Brushing up on some notes before a cybersecurity-related meeting today, I thought it would be useful to go back and review President Obama's original plan to protect the nation's critical cyber-assets. As "Layer 8" reports, 22 out of the 24 proposals have yet to be implemented.

To be clear, this is the policy that is supposed to protect us from cyberattacks by Iran, China, Al-Qaeda, etc. Shortly after coming to office, President Obama released his Cyber Policy Review which was his intended plan to enhance the nation's cybersecurity infrastructure. It sought to extend the policies created in the Bush-era National Strategy to Secure Cyberspace by, for example, requiring the US to build a cybersecurity-based identity management plan and strategy that addresses privacy and civil liberties, leveraging privacy-enhancing technologies while maintaining net neutrality principles.

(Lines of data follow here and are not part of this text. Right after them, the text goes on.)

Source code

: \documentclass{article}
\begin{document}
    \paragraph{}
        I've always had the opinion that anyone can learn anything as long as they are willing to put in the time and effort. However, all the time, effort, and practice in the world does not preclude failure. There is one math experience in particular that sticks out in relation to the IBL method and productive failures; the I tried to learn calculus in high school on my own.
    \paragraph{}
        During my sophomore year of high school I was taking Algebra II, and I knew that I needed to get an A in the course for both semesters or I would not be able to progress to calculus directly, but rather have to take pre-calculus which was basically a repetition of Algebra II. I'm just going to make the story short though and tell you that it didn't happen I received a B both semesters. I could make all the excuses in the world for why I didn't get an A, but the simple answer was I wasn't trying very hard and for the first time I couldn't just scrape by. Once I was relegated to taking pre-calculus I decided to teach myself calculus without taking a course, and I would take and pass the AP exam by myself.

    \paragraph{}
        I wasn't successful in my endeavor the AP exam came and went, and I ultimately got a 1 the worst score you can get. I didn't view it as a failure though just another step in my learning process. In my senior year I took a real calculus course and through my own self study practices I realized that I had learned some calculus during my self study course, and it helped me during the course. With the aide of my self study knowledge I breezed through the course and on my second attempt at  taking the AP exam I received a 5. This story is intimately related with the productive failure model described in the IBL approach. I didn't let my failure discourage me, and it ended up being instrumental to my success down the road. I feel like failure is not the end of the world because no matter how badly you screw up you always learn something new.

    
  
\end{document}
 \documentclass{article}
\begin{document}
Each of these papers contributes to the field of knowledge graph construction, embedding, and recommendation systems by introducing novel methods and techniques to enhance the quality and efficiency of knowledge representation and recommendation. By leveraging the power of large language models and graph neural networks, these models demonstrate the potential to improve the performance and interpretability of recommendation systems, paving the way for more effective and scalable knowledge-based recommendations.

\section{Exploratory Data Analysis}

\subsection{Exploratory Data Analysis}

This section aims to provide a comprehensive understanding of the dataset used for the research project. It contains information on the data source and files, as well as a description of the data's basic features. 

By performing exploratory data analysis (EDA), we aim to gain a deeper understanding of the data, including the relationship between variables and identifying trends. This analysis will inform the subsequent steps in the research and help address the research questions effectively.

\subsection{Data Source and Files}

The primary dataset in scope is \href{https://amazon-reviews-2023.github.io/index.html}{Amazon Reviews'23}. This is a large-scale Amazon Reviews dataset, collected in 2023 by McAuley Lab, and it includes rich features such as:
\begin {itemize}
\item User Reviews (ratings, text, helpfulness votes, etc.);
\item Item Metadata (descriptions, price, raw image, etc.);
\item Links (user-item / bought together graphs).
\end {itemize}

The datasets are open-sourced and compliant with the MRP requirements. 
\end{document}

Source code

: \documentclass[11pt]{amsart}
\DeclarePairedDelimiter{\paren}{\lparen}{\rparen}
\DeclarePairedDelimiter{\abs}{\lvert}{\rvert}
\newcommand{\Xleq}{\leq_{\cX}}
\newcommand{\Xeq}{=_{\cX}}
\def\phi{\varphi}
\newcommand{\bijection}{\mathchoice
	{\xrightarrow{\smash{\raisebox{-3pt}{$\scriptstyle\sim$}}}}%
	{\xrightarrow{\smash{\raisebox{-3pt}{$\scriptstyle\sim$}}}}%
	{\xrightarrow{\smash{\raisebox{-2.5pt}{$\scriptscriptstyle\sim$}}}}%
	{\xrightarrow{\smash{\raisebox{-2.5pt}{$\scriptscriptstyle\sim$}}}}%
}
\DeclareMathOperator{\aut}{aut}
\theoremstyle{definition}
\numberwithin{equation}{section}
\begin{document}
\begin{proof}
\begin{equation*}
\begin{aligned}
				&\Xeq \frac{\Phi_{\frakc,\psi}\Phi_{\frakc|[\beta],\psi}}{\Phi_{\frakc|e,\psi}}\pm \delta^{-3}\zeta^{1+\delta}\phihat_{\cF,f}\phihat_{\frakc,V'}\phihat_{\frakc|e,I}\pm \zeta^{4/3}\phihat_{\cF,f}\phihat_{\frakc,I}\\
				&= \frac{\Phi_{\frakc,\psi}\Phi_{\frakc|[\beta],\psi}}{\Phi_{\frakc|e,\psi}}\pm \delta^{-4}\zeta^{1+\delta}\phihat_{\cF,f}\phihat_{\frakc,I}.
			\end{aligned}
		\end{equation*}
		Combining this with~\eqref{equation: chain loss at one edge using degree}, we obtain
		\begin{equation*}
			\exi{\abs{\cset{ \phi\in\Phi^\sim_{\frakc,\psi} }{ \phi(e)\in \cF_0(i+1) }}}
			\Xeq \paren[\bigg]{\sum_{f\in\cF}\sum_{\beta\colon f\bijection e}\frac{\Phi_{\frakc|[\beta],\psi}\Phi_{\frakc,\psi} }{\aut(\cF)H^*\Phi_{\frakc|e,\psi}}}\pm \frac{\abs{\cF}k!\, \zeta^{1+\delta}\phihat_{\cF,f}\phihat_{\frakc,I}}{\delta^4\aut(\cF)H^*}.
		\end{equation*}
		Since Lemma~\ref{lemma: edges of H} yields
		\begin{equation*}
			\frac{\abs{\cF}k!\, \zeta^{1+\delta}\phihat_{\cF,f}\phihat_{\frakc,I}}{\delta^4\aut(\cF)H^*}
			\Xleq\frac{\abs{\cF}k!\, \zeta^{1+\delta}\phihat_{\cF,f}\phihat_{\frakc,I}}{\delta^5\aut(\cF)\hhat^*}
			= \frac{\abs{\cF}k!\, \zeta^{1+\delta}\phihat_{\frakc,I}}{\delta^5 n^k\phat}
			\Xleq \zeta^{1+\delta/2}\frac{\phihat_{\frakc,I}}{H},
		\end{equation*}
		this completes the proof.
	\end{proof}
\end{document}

However, it's quite striking how nearly all of the 24 proposals are only bureaucratic in nature, hardly addressing technical challenges at all. As Layer 8 scathingly points out, "the overarching strategy to protect US assets from cyber attack remains pretty much just a paper plan".

So to refresh everyone in the Administration's memory, here is the list of all 24 proposals that the President put forth last year...

  1. Appoint a cybersecurity policy official responsible for coordinating the Nation's cybersecurity policies and activities;

  2. Establish a strong National Security Council directorate, under the direction of the cybersecurity policy official dual-hatted to the NSC and the National Economic Council to coordinate interagency development of cybersecurity-related strategy and policy.

  3. Update the 2003 National Strategy to Secure Cyberspace to secure the information and communications infrastructure. This strategy should include continued evaluation of Comprehensive National Cybersecurity Initiative activities and, where appropriate, build on its successes.

  4. Designate cybersecurity as one of the President's key management priorities and establish performance metrics.

  5. Designate a privacy and civil liberties official to the NSC cybersecurity directorate.

  6. Convene appropriate interagency mechanisms to conduct interagency-cleared legal analyses of priority cybersecurity-related issues identified during the policy-development process and formulate coherent unified policy guidance that clarifies roles, responsibilities, and the application of agency authorities for cybersecurity-related activities across the federal government.

  7. Initiate a national public awareness and education campaign to promote cybersecurity.

  8. Develop US government positions for an international cybersecurity policy framework and strengthen our international partnerships to create initiatives that address the full range of activities, policies, and opportunities associated with cybersecurity.

  9. Prepare a cybersecurity incident response plan; initiate a dialog to enhance public- private partnerships with an eye toward streamlining, aligning, and providing resources to optimize their contribution and engagement.

  10. In collaboration with other Executive Office of the President entities, develop a framework for research and development strategies that focuses on game-changing technologies that have the potential to enhance the security, reliability, resilience, and trustworthiness of digital infrastructure; provide the research community access to event data to facilitate developing tools, testing theories, and identifying workable solutions.

  11. Build a cybersecurity-based identity management vision and strategy that addresses privacy and civil liberties interests, leveraging privacy-enhancing technologies for the Nation.

  12. Improve the process for resolution of interagency disagreements regarding interpretations of law and application of policy and authorities for cyber operations.

  13. Use the OMB program assessment framework to ensure departments and agencies use performance-based budgeting in pursuing cybersecurity goals.

  14. Expand support for key education programs and research and development to ensure the Nation's continued ability to compete in the information age economy.

  15. Develop a strategy to expand and train the workforce, including attracting and retaining cybersecurity expertise in the federal government.

  16. Determine the most efficient and effective mechanism to obtain strategic warning, maintain situational awareness, and inform incident response capabilities.

  17. Develop a set of threat scenarios and metrics that can be used for risk management decisions, recovery planning, and prioritization of research and development.

  18. Develop a process between the government and the private sector to assist in preventing, detecting, and responding to cyber incidents.

  19. Develop mechanisms for cybersecurity-related information sharing that address concerns about privacy and proprietary information and make information sharing mutually beneficial.

  20. Develop solutions for emergency communications capabilities during a time of natural disaster, crisis, or conflict while ensuring network neutrality.

  21. Expand sharing of information about network incidents and vulnerabilities with key allies and seek bilateral and multilateral arrangements that will improve economic and security interests while protecting civil liberties and privacy rights.

  22. Encourage collaboration between academic and industrial laboratories to develop migration paths and incentives for the rapid adoption of research and technology development innovations.

  23. Use the infrastructure objectives and the research and development framework to define goals for national and international standards bodies. Implement, for high-value activities (like the Smart Grid), an opt-in array of interoperable identity management systems to build trust for online transactions and to enhance privacy.

  24. Refine government procurement strategies and improve the market incentives for secure and resilient hardware and software products, new security innovation, and secure managed services.